PROBLEM. Search the material for the word "This" and report each line where it turns up.

Segment Open

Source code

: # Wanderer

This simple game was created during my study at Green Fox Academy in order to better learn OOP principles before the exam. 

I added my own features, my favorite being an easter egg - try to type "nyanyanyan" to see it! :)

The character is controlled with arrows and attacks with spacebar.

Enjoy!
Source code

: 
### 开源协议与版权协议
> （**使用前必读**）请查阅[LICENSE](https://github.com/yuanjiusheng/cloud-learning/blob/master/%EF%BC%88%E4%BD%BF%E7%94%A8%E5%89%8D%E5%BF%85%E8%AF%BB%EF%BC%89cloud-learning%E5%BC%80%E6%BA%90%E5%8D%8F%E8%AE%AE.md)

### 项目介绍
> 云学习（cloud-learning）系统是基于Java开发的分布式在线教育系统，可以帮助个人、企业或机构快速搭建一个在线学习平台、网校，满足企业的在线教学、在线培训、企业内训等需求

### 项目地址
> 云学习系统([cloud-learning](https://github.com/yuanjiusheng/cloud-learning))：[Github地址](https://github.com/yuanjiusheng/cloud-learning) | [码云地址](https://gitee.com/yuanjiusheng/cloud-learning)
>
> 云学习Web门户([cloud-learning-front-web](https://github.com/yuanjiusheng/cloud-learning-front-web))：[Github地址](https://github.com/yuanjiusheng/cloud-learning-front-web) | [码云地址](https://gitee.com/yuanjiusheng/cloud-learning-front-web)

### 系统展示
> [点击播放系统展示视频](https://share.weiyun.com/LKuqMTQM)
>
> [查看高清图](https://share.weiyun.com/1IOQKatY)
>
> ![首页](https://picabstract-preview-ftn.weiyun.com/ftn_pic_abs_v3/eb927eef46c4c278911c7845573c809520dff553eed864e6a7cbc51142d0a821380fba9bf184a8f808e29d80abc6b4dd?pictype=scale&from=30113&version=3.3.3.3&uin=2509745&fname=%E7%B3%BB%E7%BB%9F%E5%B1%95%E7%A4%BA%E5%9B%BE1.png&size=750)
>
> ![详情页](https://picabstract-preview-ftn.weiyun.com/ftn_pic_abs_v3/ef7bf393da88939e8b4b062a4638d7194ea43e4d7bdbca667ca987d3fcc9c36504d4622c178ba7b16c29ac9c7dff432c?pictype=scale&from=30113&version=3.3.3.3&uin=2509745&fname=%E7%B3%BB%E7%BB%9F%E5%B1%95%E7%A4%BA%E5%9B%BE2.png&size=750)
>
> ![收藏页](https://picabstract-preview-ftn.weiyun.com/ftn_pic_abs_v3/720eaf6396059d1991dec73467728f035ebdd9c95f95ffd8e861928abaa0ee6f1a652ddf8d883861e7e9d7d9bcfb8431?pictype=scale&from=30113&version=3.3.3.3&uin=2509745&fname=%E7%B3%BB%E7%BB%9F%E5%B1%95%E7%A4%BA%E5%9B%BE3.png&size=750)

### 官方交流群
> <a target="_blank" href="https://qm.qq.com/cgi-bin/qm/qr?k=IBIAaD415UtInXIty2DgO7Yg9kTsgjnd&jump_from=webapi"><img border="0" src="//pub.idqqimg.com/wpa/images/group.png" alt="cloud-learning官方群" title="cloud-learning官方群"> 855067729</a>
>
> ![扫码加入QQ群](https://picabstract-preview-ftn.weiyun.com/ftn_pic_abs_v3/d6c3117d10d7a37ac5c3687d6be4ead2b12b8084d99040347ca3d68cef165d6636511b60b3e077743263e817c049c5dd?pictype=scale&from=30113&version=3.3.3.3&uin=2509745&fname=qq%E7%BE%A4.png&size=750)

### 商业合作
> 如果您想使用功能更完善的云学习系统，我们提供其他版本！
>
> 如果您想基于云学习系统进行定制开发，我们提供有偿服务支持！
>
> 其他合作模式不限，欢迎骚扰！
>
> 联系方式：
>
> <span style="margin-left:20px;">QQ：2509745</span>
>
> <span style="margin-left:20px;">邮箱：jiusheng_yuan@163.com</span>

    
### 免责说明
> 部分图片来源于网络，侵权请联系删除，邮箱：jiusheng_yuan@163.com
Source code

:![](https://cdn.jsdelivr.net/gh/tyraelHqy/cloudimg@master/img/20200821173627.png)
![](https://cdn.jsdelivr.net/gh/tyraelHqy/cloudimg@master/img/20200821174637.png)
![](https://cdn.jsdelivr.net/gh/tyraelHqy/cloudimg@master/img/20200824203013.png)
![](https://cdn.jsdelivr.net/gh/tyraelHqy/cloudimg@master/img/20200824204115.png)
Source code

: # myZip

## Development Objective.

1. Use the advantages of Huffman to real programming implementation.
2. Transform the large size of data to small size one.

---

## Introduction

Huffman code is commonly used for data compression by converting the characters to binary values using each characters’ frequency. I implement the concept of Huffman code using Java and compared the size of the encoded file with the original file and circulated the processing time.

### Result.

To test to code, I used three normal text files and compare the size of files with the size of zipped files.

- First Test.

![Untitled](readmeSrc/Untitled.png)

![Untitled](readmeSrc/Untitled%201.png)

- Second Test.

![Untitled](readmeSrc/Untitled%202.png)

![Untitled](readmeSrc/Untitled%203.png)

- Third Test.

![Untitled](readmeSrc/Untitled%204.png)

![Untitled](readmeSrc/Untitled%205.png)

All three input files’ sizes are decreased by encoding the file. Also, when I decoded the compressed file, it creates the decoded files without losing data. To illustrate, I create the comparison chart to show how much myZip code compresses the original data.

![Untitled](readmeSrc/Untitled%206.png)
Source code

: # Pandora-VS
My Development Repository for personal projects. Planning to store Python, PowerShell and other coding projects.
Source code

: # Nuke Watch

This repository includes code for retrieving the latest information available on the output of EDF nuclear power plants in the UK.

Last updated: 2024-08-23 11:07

Segment Closed

REPLY TO THE EXERCISE.
This simple game was created during my study at Green Fox Academy in order to better learn OOP principles before the exam. 
This repository includes code for retrieving the latest information available on the output of EDF nuclear power plants in the UK.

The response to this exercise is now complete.